Il est parti avec son grand-frère, les passeurs leur ont pris beaucoup d’argent. Voilà ce qu’il nous en a dit, toujours sous la forme d’une liste : il y a eu ça, et puis ça, et encore ça…
Son rire est communicatif, son humour me touche. Ses blagues sont souvent « limites », comme diraient mes collègues. J’en ai bien conscience et je ne m’autorise pas toujours à rire. Peut-être que cet humour rend les choses plus légères, moins dangereuses.

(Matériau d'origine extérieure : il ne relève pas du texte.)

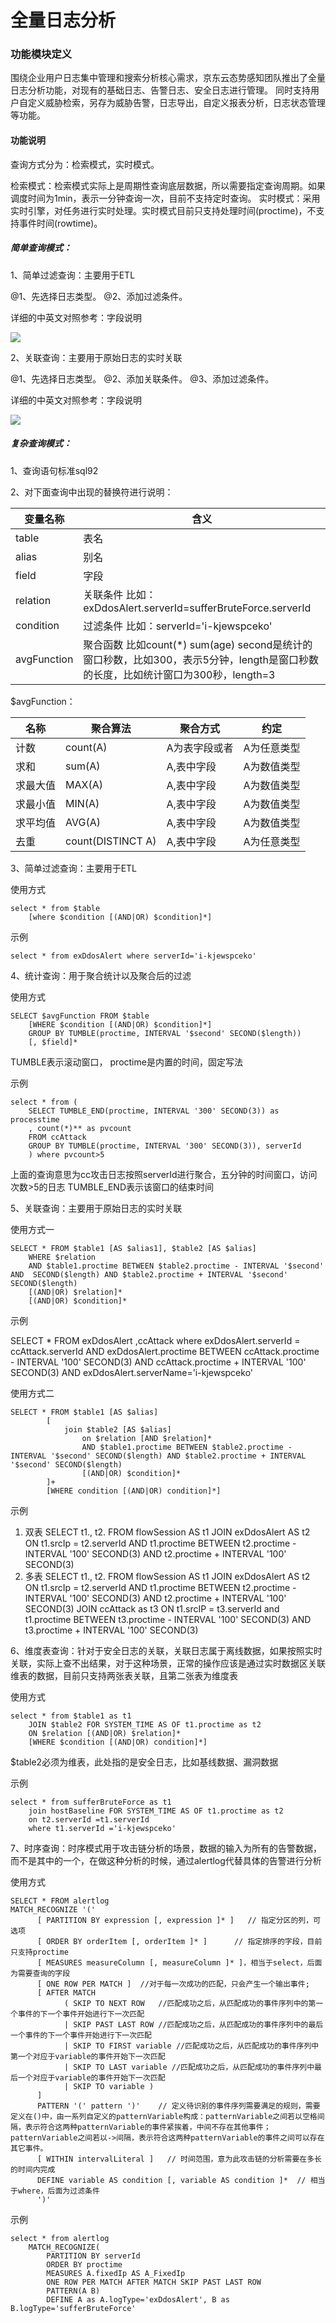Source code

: # 全量日志分析

### 功能模块定义

围绕企业用户日志集中管理和搜索分析核心需求，京东云态势感知团队推出了全量日志分析功能，对现有的基础日志、告警日志、安全日志进行管理。
同时支持用户自定义威胁检索，另存为威胁告警，日志导出，自定义报表分析，日志状态管理等功能。


#### 功能说明

查询方式分为：检索模式，实时模式。

检索模式：检索模式实际上是周期性查询底层数据，所以需要指定查询周期。如果调度时间为1min，表示一分钟查询一次，目前不支持定时查询。
实时模式：采用实时引擎，对任务进行实时处理。实时模式目前只支持处理时间(proctime)，不支持事件时间(rowtime)。


##### 简单查询模式：

1、简单过滤查询：主要用于ETL

@1、先选择日志类型。
@2、添加过滤条件。

详细的中英文对照参考：字段说明

![](../../../../image/Situational-Awareness/etl-1.png)

2、关联查询：主要用于原始日志的实时关联

@1、先选择日志类型。
@2、添加关联条件。
@3、添加过滤条件。

详细的中英文对照参考：字段说明

![](../../../../image/Situational-Awareness/relation-1.png)

##### 复杂查询模式：

1、查询语句标准sql92

2、对下面查询中出现的替换符进行说明：   

| 变量名称  |含义 |
|  ----  | ----  |
| table  |表名  |
| alias  | 别名 |
| field  | 字段 |  
| relation  | 关联条件  比如：exDdosAlert.serverId=sufferBruteForce.serverId  |  
| condition |  过滤条件  比如：serverId='i-kjewspceko' |   
| avgFunction  | 聚合函数  比如count(*)  sum(age)  second是统计的窗口秒数，比如300，表示5分钟，length是窗口秒数的长度，比如统计窗口为300秒，length=3   |

$avgFunction：

  | 名称   |	聚合算法    |   	聚合方式    |	约定     |
  |  ----  | ----  | ----  | ---- |
  |计数  	| count(A)    |     	A为表字段或者|	A为任意类型  |
  |求和  	| sum(A)       |    	A,表中字段| 	A为数值类型  |
  |求最大值|	MAX(A)    |       	A,表中字段 |	A为数值类型  |
  |求最小值	|MIN(A)     |      	A,表中字段 |	A为数值类型  |
  |求平均值	|AVG(A)    |       	A,表中字段 |	A为数值类型   |
  |去重 | 	count(DISTINCT A)|	A,表中字段 |	A为任意类型  |

3、简单过滤查询：主要用于ETL

使用方式

    select * from $table 
        [where $condition [(AND|OR) $condition]*]

示例

    select * from exDdosAlert where serverId='i-kjewspceko'

4、统计查询：用于聚合统计以及聚合后的过滤

使用方式

    SELECT $avgFunction FROM $table
        [WHERE $condition [(AND|OR) $condition]*]
        GROUP BY TUMBLE(proctime, INTERVAL '$second' SECOND($length))
        [, $field]*

TUMBLE表示滚动窗口，
proctime是内置的时间，固定写法

示例

    select * from (
        SELECT TUMBLE_END(proctime, INTERVAL '300' SECOND(3)) as     processtime
        , count(*)** as pvcount 
        FROM ccAttack 
        GROUP BY TUMBLE(proctime, INTERVAL '300' SECOND(3)), serverId
        ) where pvcount>5

上面的查询意思为cc攻击日志按照serverId进行聚合，五分钟的时间窗口，访问次数>5的日志
TUMBLE_END表示该窗口的结束时间

5、关联查询：主要用于原始日志的实时关联

使用方式一

    SELECT * FROM $table1 [AS $alias1], $table2 [AS $alias]
        WHERE $relation 
        AND $table1.proctime BETWEEN $table2.proctime - INTERVAL '$second' AND  SECOND($length) AND $table2.proctime + INTERVAL '$second' SECOND($length) 
        [(AND|OR) $relation]*
        [(AND|OR) $condition]*

示例

SELECT * FROM exDdosAlert ,ccAttack where exDdosAlert.serverId = ccAttack.serverId AND exDdosAlert.proctime BETWEEN ccAttack.proctime - INTERVAL '100' SECOND(3) AND ccAttack.proctime + INTERVAL '100' SECOND(3) AND exDdosAlert.serverName='i-kjewspceko'

使用方式二

    SELECT * FROM $table1 [AS $alias]
            [
                join $table2 [AS $alias]
                    on $relation [AND $relation]*
                    AND $table1.proctime BETWEEN $table2.proctime - INTERVAL '$second' SECOND($length) AND $table2.proctime + INTERVAL '$second' SECOND($length) 
                    [(AND|OR) $condition]*
            ]+
            [WHERE condition [(AND|OR) condition]*]

示例

1. 双表
SELECT t1., t2. FROM flowSession AS t1 
  JOIN exDdosAlert AS t2 ON t1.srcIp = t2.serverId AND t1.proctime BETWEEN t2.proctime - INTERVAL '100' SECOND(3) AND t2.proctime + INTERVAL '100' SECOND(3)
2. 多表
SELECT t1., t2. FROM flowSession AS t1 
  JOIN exDdosAlert AS t2 ON t1.srcIp = t2.serverId AND t1.proctime BETWEEN t2.proctime - INTERVAL '100' SECOND(3) AND t2.proctime + INTERVAL '100' SECOND(3)
  JOIN ccAttack as t3 ON t1.srcIP = t3.serverId and t1.proctime BETWEEN t3.proctime - INTERVAL '100' SECOND(3) AND t3.proctime + INTERVAL '100' SECOND(3)

6、维度表查询：针对于安全日志的关联，关联日志属于离线数据，如果按照实时关联，实际上查不出结果，对于这种场景，正常的操作应该是通过实时数据区关联维表的数据，目前只支持两张表关联，且第二张表为维度表

使用方式

    select * from $table1 as t1 
        JOIN $table2 FOR SYSTEM_TIME AS OF t1.proctime as t2 
        ON $relation [(AND|OR) $relation]* 
        [WHERE $condition [(AND|OR) condition]*]

$table2必须为维表，此处指的是安全日志，比如基线数据、漏洞数据

示例

    select * from sufferBruteForce as t1 
        join hostBaseline FOR SYSTEM_TIME AS OF t1.proctime as t2 
        on t2.serverId =t1.serverId 
        where t1.serverId ='i-kjewspceko'

7、时序查询：时序模式用于攻击链分析的场景，数据的输入为所有的告警数据，而不是其中的一个，在做这种分析的时候，通过alertlog代替具体的告警进行分析

使用方式

    SELECT * FROM alertlog
    MATCH_RECOGNIZE '('
          [ PARTITION BY expression [, expression ]* ]   // 指定分区的列，可选项
          [ ORDER BY orderItem [, orderItem ]* ]      // 指定排序的字段，目前只支持proctime
          [ MEASURES measureColumn [, measureColumn ]* ]，相当于select，后面为需要查询的字段
          [ ONE ROW PER MATCH ]  //对于每一次成功的匹配，只会产生一个输出事件;
          [ AFTER MATCH
                ( SKIP TO NEXT ROW   //匹配成功之后，从匹配成功的事件序列中的第一个事件的下一个事件开始进行下一次匹配
                | SKIP PAST LAST ROW //匹配成功之后，从匹配成功的事件序列中的最后一个事件的下一个事件开始进行下一次匹配
                | SKIP TO FIRST variable //匹配成功之后，从匹配成功的事件序列中第一个对应于variable的事件开始下一次匹配
                | SKIP TO LAST variable //匹配成功之后，从匹配成功的事件序列中最后一个对应于variable的事件开始下一次匹配
                | SKIP TO variable )
          ]
          PATTERN '(' pattern ')'    // 定义待识别的事件序列需要满足的规则，需要定义在()中，由一系列自定义的patternVariable构成：patternVariable之间若以空格间隔，表示符合这两种patternVariable的事件紧挨着，中间不存在其他事件；patternVariable之间若以->间隔，表示符合这两种patternVariable的事件之间可以存在其它事件。
          [ WITHIN intervalLiteral ]   // 时间范围，意为此攻击链的分析需要在多长的时间内完成
          DEFINE variable AS condition [, variable AS condition ]*  // 相当于where，后面为过滤条件
          ')'

示例

    select * from alertlog 
        MATCH_RECOGNIZE(
            PARTITION BY serverId 
            ORDER BY proctime 
            MEASURES A.fixedIp AS A_FixedIp 
            ONE ROW PER MATCH AFTER MATCH SKIP PAST LAST ROW 
            PATTERN(A B) 
            DEFINE A as A.logType='exDdosAlert', B as B.logType='sufferBruteForce'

Lors d’un atelier d’arts plastiques ayant pour thème « un moment », Mamadou peint une grande étendue d’eau, et ses larmes s’y mélangent insidieusement. Il attrape les brosses comme des bouées et utilise les couteaux pour déchirer l’océan. Au fur et à mesure, son tableau s’obscurcit et le bleu azur laisse place à un bleu marine tempétueux. Il finit par laisser de côté ses outils et peint avec les doigts. J’ai l’impression d’un dialogue avec la toile, que je n’ose pas interrompre. Sur son tableau, au loin, une silhouette.
Mamadou est seul avec « son moment ». Puis il redresse la tête, me regarde, ses yeux sont encore rougis par les larmes, son visage souriant…
« C’est quand tu as traversé ?
– Oui, quand on a traversé, dans le bateau, il y a eu une bagarre. Mon frère, un autre gars et moi, on est tombés à l’eau. L’autre gars a coulé, je ne sais pas pourquoi. La mer était déchaînée, enfin je crois.
– Et ton frère et toi ?
– Mon frère est mort d’avoir été désiré !
– Pardon ?
– Oui, quand je suis né, mon père ne me voulait pas, ma mère avait été violée, enfin je crois. Mon père m’a emmené au bord de l’eau et m’a noyé. Non, vraiment, c’est ma tante qui l’a vu faire et l’a poussé pour me donner de l’air. Après être tombé à l’eau, mon frère a paniqué, il n’a pas voulu de ma main ! Moi, je n’ai pas eu peur. De quoi j’aurais pu avoir peur, je m’étais déjà noyé ! Merci papa !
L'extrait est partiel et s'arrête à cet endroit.